Танюшка сидела у его постели. Держала за руку. На стене висели фотографии — пятеро внуков, тогда ещё маленьких, чумазых, счастливых. На столе стояла банка свежего мёда.
— Танюшка, — сказал Савелий. Голос был слабый, еле слышный. — Ты не бросай их.
— Не брошу, деда.
— Их сто двадцать семей. Сто двадцать. Каждая — как человек. У каждой свой нрав. Ты их теперь знаешь.
— Знаю.
— И мёд… мёд вози в Москву. Деньги — не главное. Главное — чтобы люди ели настоящий мёд. А не ту химию, что в магазинах продают. Поняла?
— Поняла, деда.
Он закрыл глаза. Долго молчал. Танюшка думала — заснул. Но он вдруг сказал:
— А тех четверых… ты не суди. Жизнь у них такая. Городская. Они не виноваты. Просто… забыли. Люди быстро забывают. А пчёлы — нет. Пчёлы помнят. Если ты к ним с добром — они тебе всю жизнь служат.

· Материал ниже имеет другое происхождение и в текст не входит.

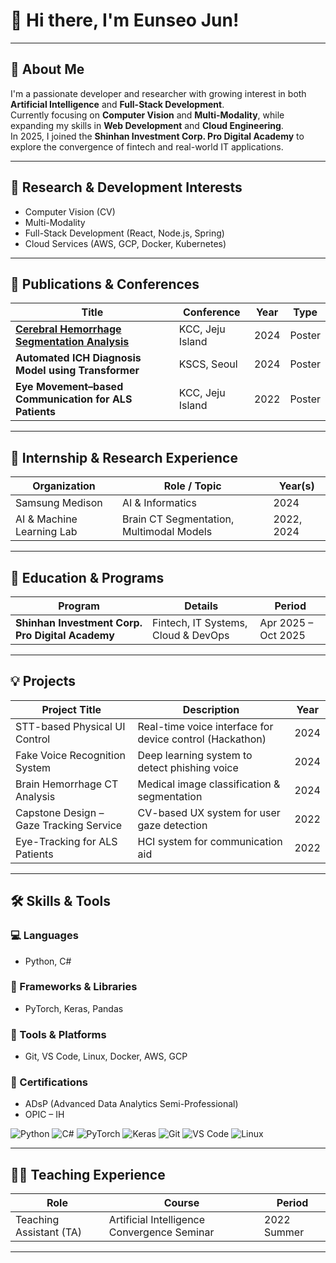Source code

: # 👋 Hi there, I'm Eunseo Jun!

---

## 🧠 About Me

I'm a passionate developer and researcher with growing interest in both **Artificial Intelligence** and **Full-Stack Development**.  
Currently focusing on **Computer Vision** and **Multi-Modality**, while expanding my skills in **Web Development** and **Cloud Engineering**.  
In 2025, I joined the **Shinhan Investment Corp. Pro Digital Academy** to explore the convergence of fintech and real-world IT applications.

---

## 🧪 Research & Development Interests

- Computer Vision (CV)  
- Multi-Modality  
- Full-Stack Development (React, Node.js, Spring)  
- Cloud Services (AWS, GCP, Docker, Kubernetes)

---

## 📝 Publications & Conferences

| Title                                                                                                         | Conference            | Year | Type   |
|---------------------------------------------------------------------------------------------------------------|------------------------|------|--------|
| [**Cerebral Hemorrhage Segmentation Analysis**](https://www.dbpia.co.kr/journal/articleDetail?nodeId=NODE11862478) | KCC, Jeju Island       | 2024 | Poster |
| **Automated ICH Diagnosis Model using Transformer**                                                          | KSCS, Seoul            | 2024 | Poster |
| **Eye Movement–based Communication for ALS Patients**                                                        | KCC, Jeju Island       | 2022 | Poster |

---

## 💼 Internship & Research Experience

| Organization                    | Role / Topic                              | Year(s)       |
|--------------------------------|-------------------------------------------|---------------|
| Samsung Medison                | AI & Informatics                          | 2024          |
| AI & Machine Learning Lab      | Brain CT Segmentation, Multimodal Models  | 2022, 2024    |

---

## 🚀 Education & Programs

| Program                                      | Details                                             | Period                  |
|---------------------------------------------|-----------------------------------------------------|--------------------------|
| **Shinhan Investment Corp. Pro Digital Academy** | Fintech, IT Systems, Cloud & DevOps                | Apr 2025 – Oct 2025     |

---

## 💡 Projects

| Project Title                              | Description                                                     | Year       |
|--------------------------------------------|-----------------------------------------------------------------|------------|
| STT-based Physical UI Control              | Real-time voice interface for device control (Hackathon)        | 2024       |
| Fake Voice Recognition System              | Deep learning system to detect phishing voice                   | 2024       |
| Brain Hemorrhage CT Analysis               | Medical image classification & segmentation                     | 2024       |
| Capstone Design – Gaze Tracking Service    | CV-based UX system for user gaze detection                      | 2022       |
| Eye-Tracking for ALS Patients              | HCI system for communication aid                                | 2022       |

---

## 🛠️ Skills & Tools

### 💻 Languages
- Python, C#

### 🔧 Frameworks & Libraries
- PyTorch, Keras, Pandas

### 🔨 Tools & Platforms
- Git, VS Code, Linux, Docker, AWS, GCP

### 🧾 Certifications
- ADsP (Advanced Data Analytics Semi-Professional)  
- OPIC – IH

<p align="left">
  <img src="https://img.shields.io/badge/Python-3776AB?style=flat&logo=python&logoColor=white" alt="Python" />
  <img src="https://img.shields.io/badge/C%23-239120?style=flat&logo=c-sharp&logoColor=white" alt="C#" />
  <img src="https://img.shields.io/badge/PyTorch-EE4C2C?style=flat&logo=pytorch&logoColor=white" alt="PyTorch" />
  <img src="https://img.shields.io/badge/Keras-D00000?style=flat&logo=keras&logoColor=white" alt="Keras" />
  <img src="https://img.shields.io/badge/Git-F05032?style=flat&logo=git&logoColor=white" alt="Git" />
  <img src="https://img.shields.io/badge/VS%20Code-007ACC?style=flat&logo=visual-studio-code&logoColor=white" alt="VS Code" />
  <img src="https://img.shields.io/badge/Linux-FCC624?style=flat&logo=linux&logoColor=white" alt="Linux" />
</p>

---

## 🧑‍🏫 Teaching Experience

| Role                          | Course                                    | Period        |
|-------------------------------|-------------------------------------------|---------------|
| Teaching Assistant (TA)       | Artificial Intelligence Convergence Seminar | 2022 Summer   |

---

— Я помню, деда, — сказала Танюшка. — Я всё помню.
Он улыбнулся. И уснул. На этот раз — уже навсегда.
Савелия похоронили на опушке леса, откуда были видны и пасека, и река, и тайга до самого горизонта.
На поминках собралась вся деревня. Братья и Марина тоже приехали. Стояли у могилы — растерянные, притихшие. Антон мял в руках дорогую шапку. Алёшка смотрел в землю. Димка хмурился. Марина плакала.

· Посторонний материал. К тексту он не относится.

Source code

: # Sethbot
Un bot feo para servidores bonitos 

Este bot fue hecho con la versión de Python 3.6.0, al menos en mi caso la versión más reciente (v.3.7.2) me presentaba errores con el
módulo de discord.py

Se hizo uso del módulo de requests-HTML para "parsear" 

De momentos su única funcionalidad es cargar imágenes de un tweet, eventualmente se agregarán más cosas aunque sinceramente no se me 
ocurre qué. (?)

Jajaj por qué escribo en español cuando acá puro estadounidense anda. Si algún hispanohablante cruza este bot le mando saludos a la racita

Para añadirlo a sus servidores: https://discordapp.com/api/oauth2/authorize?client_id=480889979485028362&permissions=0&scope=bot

А Танюшка стояла и думала: деда, ты был прав. Люди забывают. А пчёлы — нет.
После поминок братья сели в свои машины и уехали обратно. У каждого были дела. У каждого — своя жизнь. Но на прощание каждый сунул Танюшке конверт.
— Это на пасеку, — сказал Алёшка. — На ульи. На ремонт.
— Если надо — ещё пришлём, — добавил Антон. — Ты только скажи.
И уехали.

А Танюшка осталась. Одна. Сто двадцать ульев. Лес. Река. И пять фотографий на стене — пятеро внуков, которые когда-то были просто детьми, подобранными на пасеке.
Теперь она сама возила мёд в Москву. Сама чинила ульи. Сама ловила рои. И когда спрашивали — «чья пасека?» — отвечала:
— Савелия Петровича. Я только помогаю.
Потому что пасека — это не ульи. Не земля. Не мёд. Пасека — это человек. И пока живёт его дело — живёт и он. Гудит пчелиным гулом в летнем лесу. Светится янтарным мёдом в банке. Дышит тайгой. Помнит.